Abstract

Scholars have long considered de Philosophia and de Caelo to be in contradiction regarding the nature of the heavenly bodies, particularly with respect to the activity proper to the element composing them. According to the accounts we have of de Philosophia, Aristotle seems to have put forth that stars move because they have minds, and, according to Cicero's account of the lost text, they choose their actions out of free will. In de Caelo, however, Aristotle seems only to consider that stars engage in the activity of circular motion because it is in their nature to do so, as it is in the nature of, e.g. fire to move upwards or Earth to move downwards. In this paper, I argue against the longstanding view that there is an incompatibility between these two "early" cosmological texts of Aristotle. I aim to show that these two texts endorse complementary, not contradictory, views of the heavenly bodies.
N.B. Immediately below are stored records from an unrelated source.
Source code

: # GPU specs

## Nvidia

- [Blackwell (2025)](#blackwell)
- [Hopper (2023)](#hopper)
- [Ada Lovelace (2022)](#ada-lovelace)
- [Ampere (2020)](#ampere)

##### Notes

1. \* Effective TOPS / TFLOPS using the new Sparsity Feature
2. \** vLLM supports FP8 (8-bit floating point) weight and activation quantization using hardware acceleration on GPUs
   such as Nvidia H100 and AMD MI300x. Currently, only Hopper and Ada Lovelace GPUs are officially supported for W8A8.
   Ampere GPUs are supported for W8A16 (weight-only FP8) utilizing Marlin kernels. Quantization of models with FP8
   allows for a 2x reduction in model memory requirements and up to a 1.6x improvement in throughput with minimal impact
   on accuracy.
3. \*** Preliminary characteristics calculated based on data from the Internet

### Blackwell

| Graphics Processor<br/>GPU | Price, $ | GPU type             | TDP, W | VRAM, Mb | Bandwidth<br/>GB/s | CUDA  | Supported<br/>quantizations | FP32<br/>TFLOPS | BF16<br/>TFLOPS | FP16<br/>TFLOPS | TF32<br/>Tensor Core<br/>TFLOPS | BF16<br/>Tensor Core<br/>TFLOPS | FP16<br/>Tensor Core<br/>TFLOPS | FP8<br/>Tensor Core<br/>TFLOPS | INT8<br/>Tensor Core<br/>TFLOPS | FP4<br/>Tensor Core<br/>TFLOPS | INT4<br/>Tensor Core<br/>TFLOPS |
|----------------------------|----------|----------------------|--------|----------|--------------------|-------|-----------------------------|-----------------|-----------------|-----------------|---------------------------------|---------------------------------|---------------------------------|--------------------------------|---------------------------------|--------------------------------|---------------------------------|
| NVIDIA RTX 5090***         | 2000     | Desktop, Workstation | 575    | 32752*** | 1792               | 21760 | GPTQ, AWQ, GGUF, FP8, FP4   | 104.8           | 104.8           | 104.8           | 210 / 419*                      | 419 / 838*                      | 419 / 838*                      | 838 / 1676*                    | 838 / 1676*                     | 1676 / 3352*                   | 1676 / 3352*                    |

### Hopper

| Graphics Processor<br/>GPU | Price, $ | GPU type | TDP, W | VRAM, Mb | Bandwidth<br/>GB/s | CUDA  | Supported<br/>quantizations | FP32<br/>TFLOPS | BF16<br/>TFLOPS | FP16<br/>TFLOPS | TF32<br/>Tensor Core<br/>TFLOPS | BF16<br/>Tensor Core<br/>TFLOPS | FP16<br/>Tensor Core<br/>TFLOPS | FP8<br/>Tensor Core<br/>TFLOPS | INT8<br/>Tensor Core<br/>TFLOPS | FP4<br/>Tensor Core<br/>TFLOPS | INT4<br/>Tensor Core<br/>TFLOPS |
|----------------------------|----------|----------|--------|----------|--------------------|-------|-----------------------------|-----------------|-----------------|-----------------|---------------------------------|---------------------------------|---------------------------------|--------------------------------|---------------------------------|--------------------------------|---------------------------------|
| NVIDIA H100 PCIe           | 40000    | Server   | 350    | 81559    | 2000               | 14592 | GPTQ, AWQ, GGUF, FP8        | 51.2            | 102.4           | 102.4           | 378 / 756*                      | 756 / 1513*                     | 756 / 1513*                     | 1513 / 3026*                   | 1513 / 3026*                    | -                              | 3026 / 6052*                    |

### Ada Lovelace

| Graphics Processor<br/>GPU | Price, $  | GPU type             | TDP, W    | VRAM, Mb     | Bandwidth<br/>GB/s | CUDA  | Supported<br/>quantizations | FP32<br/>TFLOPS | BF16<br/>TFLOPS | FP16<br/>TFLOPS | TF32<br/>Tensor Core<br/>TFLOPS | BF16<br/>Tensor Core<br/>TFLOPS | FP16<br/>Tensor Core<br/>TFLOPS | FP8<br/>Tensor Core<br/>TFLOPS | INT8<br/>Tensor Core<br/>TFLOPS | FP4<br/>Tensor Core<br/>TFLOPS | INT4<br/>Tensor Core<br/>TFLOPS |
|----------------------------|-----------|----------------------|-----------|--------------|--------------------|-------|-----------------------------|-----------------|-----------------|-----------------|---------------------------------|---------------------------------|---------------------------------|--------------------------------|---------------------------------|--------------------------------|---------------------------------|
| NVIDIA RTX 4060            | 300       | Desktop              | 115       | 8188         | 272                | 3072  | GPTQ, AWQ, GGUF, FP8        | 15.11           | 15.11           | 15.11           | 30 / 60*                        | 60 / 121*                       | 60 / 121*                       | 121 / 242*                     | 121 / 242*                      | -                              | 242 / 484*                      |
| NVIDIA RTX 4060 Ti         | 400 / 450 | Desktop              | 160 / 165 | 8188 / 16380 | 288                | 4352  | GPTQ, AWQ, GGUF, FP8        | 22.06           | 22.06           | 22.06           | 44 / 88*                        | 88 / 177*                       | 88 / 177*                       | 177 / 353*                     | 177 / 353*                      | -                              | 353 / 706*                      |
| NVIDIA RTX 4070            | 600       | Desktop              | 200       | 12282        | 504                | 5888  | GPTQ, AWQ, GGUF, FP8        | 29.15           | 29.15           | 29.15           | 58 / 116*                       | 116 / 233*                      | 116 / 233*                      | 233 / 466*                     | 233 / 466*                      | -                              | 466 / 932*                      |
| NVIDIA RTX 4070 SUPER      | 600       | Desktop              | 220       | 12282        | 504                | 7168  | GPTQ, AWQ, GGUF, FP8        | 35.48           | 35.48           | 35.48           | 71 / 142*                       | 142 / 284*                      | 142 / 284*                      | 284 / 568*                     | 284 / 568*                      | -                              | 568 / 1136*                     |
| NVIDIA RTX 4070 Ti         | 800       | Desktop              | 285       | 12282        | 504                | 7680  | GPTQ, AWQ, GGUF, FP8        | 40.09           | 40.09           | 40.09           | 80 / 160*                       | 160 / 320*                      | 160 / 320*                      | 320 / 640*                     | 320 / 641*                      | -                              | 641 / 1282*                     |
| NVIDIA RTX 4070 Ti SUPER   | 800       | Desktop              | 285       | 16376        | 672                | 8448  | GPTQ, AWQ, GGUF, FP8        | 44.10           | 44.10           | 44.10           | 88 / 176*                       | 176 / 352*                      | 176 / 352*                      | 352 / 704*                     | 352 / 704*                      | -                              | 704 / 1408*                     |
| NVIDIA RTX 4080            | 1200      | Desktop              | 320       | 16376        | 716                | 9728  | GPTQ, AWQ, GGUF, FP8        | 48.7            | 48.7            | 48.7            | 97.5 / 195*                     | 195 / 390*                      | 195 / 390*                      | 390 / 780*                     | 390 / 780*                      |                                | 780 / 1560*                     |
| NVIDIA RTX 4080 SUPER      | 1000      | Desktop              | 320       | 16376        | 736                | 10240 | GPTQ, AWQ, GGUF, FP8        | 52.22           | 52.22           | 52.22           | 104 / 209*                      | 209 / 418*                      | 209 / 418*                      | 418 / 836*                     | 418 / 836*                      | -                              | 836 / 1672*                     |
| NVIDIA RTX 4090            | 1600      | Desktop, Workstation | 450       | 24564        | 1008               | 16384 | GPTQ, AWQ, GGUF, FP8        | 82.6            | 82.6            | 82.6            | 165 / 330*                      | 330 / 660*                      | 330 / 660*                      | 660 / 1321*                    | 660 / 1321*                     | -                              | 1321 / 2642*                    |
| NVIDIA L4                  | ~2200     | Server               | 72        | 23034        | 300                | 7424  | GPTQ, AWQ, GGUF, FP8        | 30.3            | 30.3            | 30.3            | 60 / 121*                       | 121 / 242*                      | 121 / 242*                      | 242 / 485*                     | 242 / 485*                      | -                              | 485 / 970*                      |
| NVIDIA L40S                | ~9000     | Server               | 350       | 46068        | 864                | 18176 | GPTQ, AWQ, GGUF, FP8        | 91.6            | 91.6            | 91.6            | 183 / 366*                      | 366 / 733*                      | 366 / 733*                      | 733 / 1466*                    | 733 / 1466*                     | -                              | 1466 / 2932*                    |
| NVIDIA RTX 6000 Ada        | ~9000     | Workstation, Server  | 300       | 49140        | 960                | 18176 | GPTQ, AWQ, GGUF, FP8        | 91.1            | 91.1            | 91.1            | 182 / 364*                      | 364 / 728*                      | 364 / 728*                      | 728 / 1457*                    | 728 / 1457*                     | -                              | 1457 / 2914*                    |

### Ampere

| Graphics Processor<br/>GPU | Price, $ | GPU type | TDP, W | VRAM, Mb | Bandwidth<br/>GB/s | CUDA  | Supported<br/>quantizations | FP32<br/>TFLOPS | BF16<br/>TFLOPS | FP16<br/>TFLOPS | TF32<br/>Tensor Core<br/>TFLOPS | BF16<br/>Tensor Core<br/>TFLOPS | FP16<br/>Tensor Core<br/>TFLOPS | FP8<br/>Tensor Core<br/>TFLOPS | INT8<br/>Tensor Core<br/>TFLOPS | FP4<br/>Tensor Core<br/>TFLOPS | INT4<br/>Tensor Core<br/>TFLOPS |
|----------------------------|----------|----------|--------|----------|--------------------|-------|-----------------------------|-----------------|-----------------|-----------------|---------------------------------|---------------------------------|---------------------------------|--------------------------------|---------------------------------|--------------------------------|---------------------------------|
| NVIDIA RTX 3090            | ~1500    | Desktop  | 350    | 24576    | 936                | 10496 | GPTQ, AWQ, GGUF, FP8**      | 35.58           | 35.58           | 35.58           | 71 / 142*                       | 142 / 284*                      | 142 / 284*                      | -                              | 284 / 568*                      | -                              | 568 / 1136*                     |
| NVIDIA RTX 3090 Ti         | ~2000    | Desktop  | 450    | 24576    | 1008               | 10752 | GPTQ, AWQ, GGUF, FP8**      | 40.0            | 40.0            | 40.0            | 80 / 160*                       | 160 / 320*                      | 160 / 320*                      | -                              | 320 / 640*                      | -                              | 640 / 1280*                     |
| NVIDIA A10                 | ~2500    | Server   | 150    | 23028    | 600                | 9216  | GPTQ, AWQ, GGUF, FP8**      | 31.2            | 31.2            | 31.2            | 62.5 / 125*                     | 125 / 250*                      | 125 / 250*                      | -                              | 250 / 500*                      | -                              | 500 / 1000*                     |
I argue that in de Philosophia, Aristotle attributes to stars the intellective counterpart of the spatial motion which is developed in greater depth in de Caelo, while in de Caelo, we see hints of Aristotle's view in de Philosophia that the stars are also minds and are able to rationally cognize their particular good- a point which is shown in de Caelo 292a18-293a14, where Aristotle attributes both life and praxis to the heavenly bodies. The overarching view which I present of these two texts is that while de Caelo approaches the heavenly bodies qua bodies and de Philosophia approaches them qua minds, they are still examining one and the same substance and that Aristotle has not changed his mind regarding the basic nature of such a substance in the (supposed) interim between writing de Philosophia and de Caelo. Rather, we find echoes of de Caelo in de Philosophia, and echoes of de Philosophia in de Caelo, which speaks to the fact that Aristotle maintains one view of the heavenly bodies which he presents over the course of these two texts.